» Data for the task:
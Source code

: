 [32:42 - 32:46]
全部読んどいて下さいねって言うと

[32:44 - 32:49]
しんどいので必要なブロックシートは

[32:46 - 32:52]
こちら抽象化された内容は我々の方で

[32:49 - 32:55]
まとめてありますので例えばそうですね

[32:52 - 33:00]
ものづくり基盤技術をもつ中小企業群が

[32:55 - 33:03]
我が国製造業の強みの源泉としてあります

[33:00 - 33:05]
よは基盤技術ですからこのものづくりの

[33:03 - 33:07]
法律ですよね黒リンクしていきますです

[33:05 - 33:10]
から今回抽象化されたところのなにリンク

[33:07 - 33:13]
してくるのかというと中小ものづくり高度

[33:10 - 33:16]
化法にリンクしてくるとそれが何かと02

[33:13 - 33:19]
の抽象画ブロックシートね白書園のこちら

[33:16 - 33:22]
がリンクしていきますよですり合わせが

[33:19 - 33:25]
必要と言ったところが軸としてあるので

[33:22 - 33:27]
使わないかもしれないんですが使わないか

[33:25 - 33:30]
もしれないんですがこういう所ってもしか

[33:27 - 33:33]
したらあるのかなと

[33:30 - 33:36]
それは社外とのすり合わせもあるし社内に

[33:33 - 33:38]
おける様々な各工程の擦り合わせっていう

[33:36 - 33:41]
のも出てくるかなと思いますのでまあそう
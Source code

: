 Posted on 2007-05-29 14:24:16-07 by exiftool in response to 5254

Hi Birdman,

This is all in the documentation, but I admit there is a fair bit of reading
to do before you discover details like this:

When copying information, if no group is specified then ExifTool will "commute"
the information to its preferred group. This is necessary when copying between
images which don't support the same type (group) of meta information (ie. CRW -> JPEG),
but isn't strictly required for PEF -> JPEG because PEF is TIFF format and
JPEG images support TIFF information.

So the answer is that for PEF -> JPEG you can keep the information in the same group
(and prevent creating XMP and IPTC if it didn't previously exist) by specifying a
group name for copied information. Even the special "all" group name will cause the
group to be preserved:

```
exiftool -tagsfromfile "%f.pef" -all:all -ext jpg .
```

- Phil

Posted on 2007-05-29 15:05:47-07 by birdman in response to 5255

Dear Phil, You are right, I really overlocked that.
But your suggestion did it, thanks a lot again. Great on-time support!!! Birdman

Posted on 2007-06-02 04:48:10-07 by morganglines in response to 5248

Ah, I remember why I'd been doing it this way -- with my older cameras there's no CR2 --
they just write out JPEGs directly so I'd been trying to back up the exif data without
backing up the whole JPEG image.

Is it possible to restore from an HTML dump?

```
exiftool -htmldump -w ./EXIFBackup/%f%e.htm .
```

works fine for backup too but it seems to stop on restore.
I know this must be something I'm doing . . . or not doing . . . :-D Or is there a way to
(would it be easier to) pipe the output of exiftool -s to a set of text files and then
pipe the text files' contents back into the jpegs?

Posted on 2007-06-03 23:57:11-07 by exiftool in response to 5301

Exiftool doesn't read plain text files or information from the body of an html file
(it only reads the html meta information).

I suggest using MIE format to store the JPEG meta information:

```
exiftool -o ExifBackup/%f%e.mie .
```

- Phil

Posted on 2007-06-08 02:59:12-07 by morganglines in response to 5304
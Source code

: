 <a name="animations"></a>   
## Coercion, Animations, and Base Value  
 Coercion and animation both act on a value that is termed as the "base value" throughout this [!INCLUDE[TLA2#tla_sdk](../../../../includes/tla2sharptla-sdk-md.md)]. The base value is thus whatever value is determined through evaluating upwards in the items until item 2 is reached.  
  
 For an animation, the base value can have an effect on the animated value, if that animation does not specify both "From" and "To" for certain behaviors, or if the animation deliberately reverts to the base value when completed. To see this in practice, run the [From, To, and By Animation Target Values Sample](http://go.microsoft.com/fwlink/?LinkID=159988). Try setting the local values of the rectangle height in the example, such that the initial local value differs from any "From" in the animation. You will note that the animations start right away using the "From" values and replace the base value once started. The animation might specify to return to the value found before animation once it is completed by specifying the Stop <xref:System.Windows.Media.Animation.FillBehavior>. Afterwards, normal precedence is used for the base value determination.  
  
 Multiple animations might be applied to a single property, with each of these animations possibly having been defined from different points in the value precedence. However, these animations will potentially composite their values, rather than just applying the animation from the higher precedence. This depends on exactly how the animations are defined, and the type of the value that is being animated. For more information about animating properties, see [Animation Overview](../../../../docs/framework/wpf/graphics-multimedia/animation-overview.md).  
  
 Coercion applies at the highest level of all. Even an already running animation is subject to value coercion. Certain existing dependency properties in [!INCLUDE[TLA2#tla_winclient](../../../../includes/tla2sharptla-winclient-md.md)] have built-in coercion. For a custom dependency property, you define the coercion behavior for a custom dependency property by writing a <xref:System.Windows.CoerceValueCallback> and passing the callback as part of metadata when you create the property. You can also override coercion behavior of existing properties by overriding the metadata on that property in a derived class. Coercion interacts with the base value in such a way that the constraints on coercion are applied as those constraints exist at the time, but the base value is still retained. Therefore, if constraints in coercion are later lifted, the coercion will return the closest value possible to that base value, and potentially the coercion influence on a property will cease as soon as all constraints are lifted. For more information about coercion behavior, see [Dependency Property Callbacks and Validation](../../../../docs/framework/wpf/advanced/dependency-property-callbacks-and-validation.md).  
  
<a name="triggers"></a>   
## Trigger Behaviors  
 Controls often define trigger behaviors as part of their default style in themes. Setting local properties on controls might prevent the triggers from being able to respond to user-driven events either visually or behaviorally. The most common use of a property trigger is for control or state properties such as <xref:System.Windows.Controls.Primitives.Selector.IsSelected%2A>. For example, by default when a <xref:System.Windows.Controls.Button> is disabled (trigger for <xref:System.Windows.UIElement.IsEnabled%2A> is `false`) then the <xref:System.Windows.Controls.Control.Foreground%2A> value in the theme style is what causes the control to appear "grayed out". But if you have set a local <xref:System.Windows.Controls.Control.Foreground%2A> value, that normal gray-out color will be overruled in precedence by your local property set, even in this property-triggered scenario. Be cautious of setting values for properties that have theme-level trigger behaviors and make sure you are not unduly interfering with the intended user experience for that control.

» Assignment:
Using the material above, transcribe exactly the lines from the line with "group name for" to the line with "pipe the text"; both count, and nothing else goes in.

» Result for this exercise:
group name for copied information. Even the special "all" group name will cause the
group to be preserved:

```
exiftool -tagsfromfile "%f.pef" -all:all -ext jpg .
```

- Phil

Posted on 2007-05-29 15:05:47-07 by birdman in response to 5255

Dear Phil, You are right, I really overlocked that.
But your suggestion did it, thanks a lot again. Great on-time support!!! Birdman

Posted on 2007-06-02 04:48:10-07 by morganglines in response to 5248

Ah, I remember why I'd been doing it this way -- with my older cameras there's no CR2 --
they just write out JPEGs directly so I'd been trying to back up the exif data without
backing up the whole JPEG image.

Is it possible to restore from an HTML dump?

```
exiftool -htmldump -w ./EXIFBackup/%f%e.htm .
```

works fine for backup too but it seems to stop on restore.
I know this must be something I'm doing . . . or not doing . . . :-D Or is there a way to
(would it be easier to) pipe the output of exiftool -s to a set of text files and then
pipe the text files' contents back into the jpegs?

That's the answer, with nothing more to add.